* **WHAT YOU ARE ASKED TO DO**:
Word for word, give the records again, dropping any picture they hold.

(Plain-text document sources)
>>>>

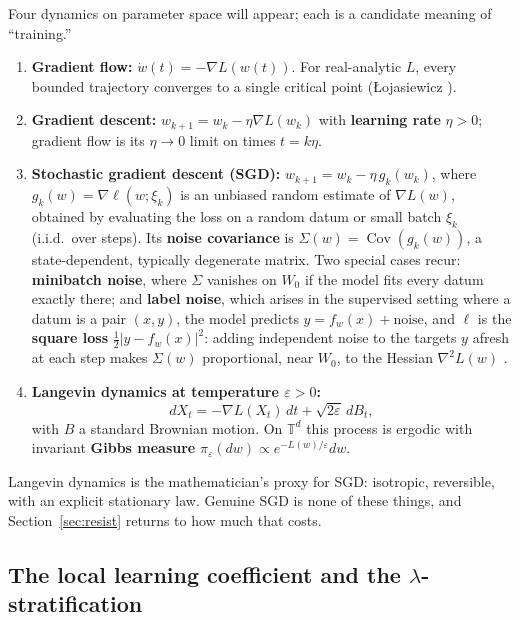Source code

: \documentclass[11pt]{amsart}
\theoremstyle{plain}
\theoremstyle{definition}
\newcommand{\T}{\mathbb{T}}
\begin{document}
Four dynamics on parameter space will appear; each is a candidate meaning of ``training.''
\begin{enumerate}
\item \textbf{Gradient flow:} $\dot w(t) = -\nabla L(w(t))$. For real-analytic $L$, every bounded trajectory converges to a single critical point (\L{}ojasiewicz \cite{lojasiewicz1984}).
\item \textbf{Gradient descent:} $w_{k+1} = w_k - \eta \nabla L(w_k)$ with \textbf{learning rate} $\eta > 0$; gradient flow is its $\eta \to 0$ limit on times $t = k\eta$.
\item \textbf{Stochastic gradient descent (SGD):} $w_{k+1} = w_k - \eta \, g_k(w_k)$, where $g_k(w) = \nabla \ell(w; \xi_k)$ is an unbiased random estimate of $\nabla L(w)$, obtained by evaluating the loss on a random datum or small batch $\xi_k$ (i.i.d.\ over steps). Its \textbf{noise covariance} is $\Sigma(w) = \operatorname{Cov}(g_k(w))$, a state-dependent, typically degenerate matrix. Two special cases recur: \textbf{minibatch noise}, where $\Sigma$ vanishes on $W_0$ if the model fits every datum exactly there; and \textbf{label noise}, which arises in the supervised setting where a datum is a pair $(x, y)$, the model predicts $y = f_w(x) + \text{noise}$, and $\ell$ is the \textbf{square loss} $\tfrac12 |y - f_w(x)|^2$: adding independent noise to the targets $y$ afresh at each step makes $\Sigma(w)$ proportional, near $W_0$, to the Hessian $\nabla^2 L(w)$ \cite{blanc2020,damian2021}.
\item \textbf{Langevin dynamics at temperature $\varepsilon > 0$:}
\begin{equation}\label{eq:langevin}
   dX_t = -\nabla L(X_t)\, dt + \sqrt{2\varepsilon}\, dB_t,
\end{equation}
with $B$ a standard Brownian motion. On $\T^d$ this process is ergodic with invariant \textbf{Gibbs measure} $\pi_\varepsilon(dw) \propto e^{-L(w)/\varepsilon} dw$.
\end{enumerate}
Langevin dynamics is the mathematician's proxy for SGD: isotropic, reversible, with an explicit stationary law. Genuine SGD is none of these things, and Section~\ref{sec:resist} returns to how much that costs.

\subsection{The local learning coefficient and the \texorpdfstring{$\lambda$}{lambda}-stratification}\label{sec:llc}
\end{document}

<<<<

* **ANSWER BELOW**:
Source code

: \documentclass[11pt]{amsart}
\theoremstyle{plain}
\theoremstyle{definition}
\newcommand{\T}{\mathbb{T}}
\begin{document}
Four dynamics on parameter space will appear; each is a candidate meaning of ``training.''
\begin{enumerate}
\item \textbf{Gradient flow:} $\dot w(t) = -\nabla L(w(t))$. For real-analytic $L$, every bounded trajectory converges to a single critical point (\L{}ojasiewicz \cite{lojasiewicz1984}).
\item \textbf{Gradient descent:} $w_{k+1} = w_k - \eta \nabla L(w_k)$ with \textbf{learning rate} $\eta > 0$; gradient flow is its $\eta \to 0$ limit on times $t = k\eta$.
\item \textbf{Stochastic gradient descent (SGD):} $w_{k+1} = w_k - \eta \, g_k(w_k)$, where $g_k(w) = \nabla \ell(w; \xi_k)$ is an unbiased random estimate of $\nabla L(w)$, obtained by evaluating the loss on a random datum or small batch $\xi_k$ (i.i.d.\ over steps). Its \textbf{noise covariance} is $\Sigma(w) = \operatorname{Cov}(g_k(w))$, a state-dependent, typically degenerate matrix. Two special cases recur: \textbf{minibatch noise}, where $\Sigma$ vanishes on $W_0$ if the model fits every datum exactly there; and \textbf{label noise}, which arises in the supervised setting where a datum is a pair $(x, y)$, the model predicts $y = f_w(x) + \text{noise}$, and $\ell$ is the \textbf{square loss} $\tfrac12 |y - f_w(x)|^2$: adding independent noise to the targets $y$ afresh at each step makes $\Sigma(w)$ proportional, near $W_0$, to the Hessian $\nabla^2 L(w)$ \cite{blanc2020,damian2021}.
\item \textbf{Langevin dynamics at temperature $\varepsilon > 0$:}
\begin{equation}\label{eq:langevin}
   dX_t = -\nabla L(X_t)\, dt + \sqrt{2\varepsilon}\, dB_t,
\end{equation}
with $B$ a standard Brownian motion. On $\T^d$ this process is ergodic with invariant \textbf{Gibbs measure} $\pi_\varepsilon(dw) \propto e^{-L(w)/\varepsilon} dw$.
\end{enumerate}
Langevin dynamics is the mathematician's proxy for SGD: isotropic, reversible, with an explicit stationary law. Genuine SGD is none of these things, and Section~\ref{sec:resist} returns to how much that costs.

\subsection{The local learning coefficient and the \texorpdfstring{$\lambda$}{lambda}-stratification}\label{sec:llc}
\end{document}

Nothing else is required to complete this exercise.